Personal information
- Date of birth: 25 May 1969 (age 57)
- Place of birth: Zenica, Yugoslavia
- Height: 1.80 m (5 ft 11 in)
- Position: Midfielder

Senior career*
- Years: Team / Apps / (Gls)
- FC Koper
- Red Star
- 1992: Leiftur / 18 / (1)
- 1993: FUS Rabat
- 1994-1995: Obilić / 3 / (0)
- 1995–1996: SV Wilhelmshaven / 1 / (0)
- 1996–1997: Atlas Delmenhorst / 4 / (0)

Managerial career
- 2005–2006: Brinkumer SV
- 2007–2010: Goslarer SC 08
- 2011–2013: Eintracht Braunschweig U19
- 2013–2015: Hammer SpVg
- 2017–2018: I.G. Bönen
- 2018: Chonburi
- 2019–2020: Legon Cities

= Goran Barjaktarević =

German football manager (born 1969)

Goran Barjaktarević (born 25 May 1969) is a German football manager and former player.

==Playing career==
Barjaktarević was born in Zenica, Yugoslavia and played youth football at NK Čelik Zenica.

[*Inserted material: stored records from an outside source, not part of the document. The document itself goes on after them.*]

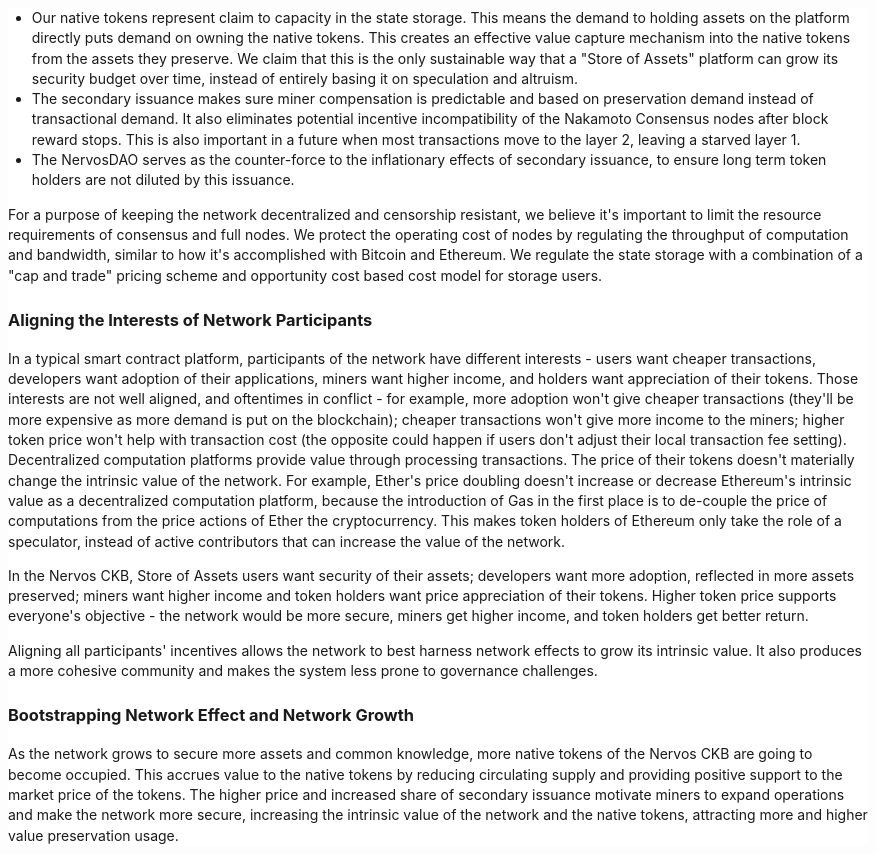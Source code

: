
- Our native tokens represent claim to capacity in the state storage. This means the demand to holding assets on the platform directly puts demand on owning the native tokens. This creates an effective value capture mechanism into the native tokens from the assets they preserve. We claim that this is the only sustainable way that a "Store of Assets" platform can grow its security budget over time, instead of entirely basing it on speculation and altruism.
- The secondary issuance makes sure miner compensation is predictable and based on preservation demand instead of transactional demand. It also eliminates potential incentive incompatibility of the Nakamoto Consensus nodes after block reward stops. This is also important in a future when most transactions move to the layer 2, leaving a starved layer 1.
- The NervosDAO serves as the counter-force to the inflationary effects of secondary issuance, to ensure long term token holders are not diluted by this issuance.

For a purpose of keeping the network decentralized and censorship resistant, we believe it's important to limit the resource requirements of consensus and full nodes. We protect the operating cost of nodes by regulating the throughput of computation and bandwidth, similar to how it's accomplished with Bitcoin and Ethereum. We regulate the state storage with a combination of a "cap and trade" pricing scheme and opportunity cost based cost model for storage users.


### Aligning the Interests of Network Participants

In a typical smart contract platform, participants of the network have different interests - users want cheaper transactions, developers want adoption of their applications, miners want higher income, and holders want appreciation of their tokens. Those interests are not well aligned, and oftentimes in conflict - for example, more adoption won't give cheaper transactions (they'll be more expensive as more demand is put on the blockchain); cheaper transactions won't give more income to the miners; higher token price won't help with transaction cost (the opposite could happen if users don't adjust their local transaction fee setting). Decentralized computation platforms provide value through processing transactions. The price of their tokens doesn't materially change the intrinsic value of the network. For example, Ether's price doubling doesn't increase or decrease Ethereum's intrinsic value as a decentralized computation platform, because the introduction of Gas in the first place is to de-couple the price of computations from the price actions of Ether the cryptocurrency. This makes token holders of Ethereum only take the role of a speculator, instead of active contributors that can increase the value of the network.

In the Nervos CKB, Store of Assets users want security of their assets; developers want more adoption, reflected in more assets preserved; miners want higher income and token holders want price appreciation of their tokens. Higher token price supports everyone's objective - the network would be more secure, miners get higher income, and token holders get better return.

Aligning all participants' incentives allows the network to best harness network effects to grow its intrinsic value. It also produces a more cohesive community and makes the system less prone to governance challenges.

### Bootstrapping Network Effect and Network Growth

As the network grows to secure more assets and common knowledge, more native tokens of the Nervos CKB are going to become occupied. This accrues value to the native tokens by reducing circulating supply and providing positive support to the market price of the tokens. The higher price and increased share of secondary issuance motivate miners to expand operations and make the network more secure, increasing the intrinsic value of the network and the native tokens, attracting more and higher value preservation usage.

He went on to play for FC Koper and Belgrade-based clubs Red Star and FK Obilić.

With Yugoslavia in civil war, he moved to Icelandic second tier side ÍF Leiftur.

He played for Moroccan side FUS Rabat during the 1992–93 season.

==Managerial career==
Barjaktarević was appointed manager of Goslarer SC 08 in 2007. He helped the club to two successive promotions, from the Bezirksoberliga to the Regionalliga Nord. He was dismissed in January 2010 with the club placed last.

From 2011 to 2013, he coached the U19 team of Eintracht Braunschweig.

On 5 January 2018, he left German amateur club I.G. Bönen to become manager of Thai League 1 side Chonburi.

Barjaktarević was appointed manager of Ghanaian side Wa All Stars FC in December 2019, ahead of the 2019–20 Ghana Premier League. His stint with the club, renamed to Legon Cities, ended in November with 2020 just two matches of the 2020–21 season played.

==Outside football==
Barjaktarević has university degrees in psychology and economics from universities in Düsseldorf and Hamburg.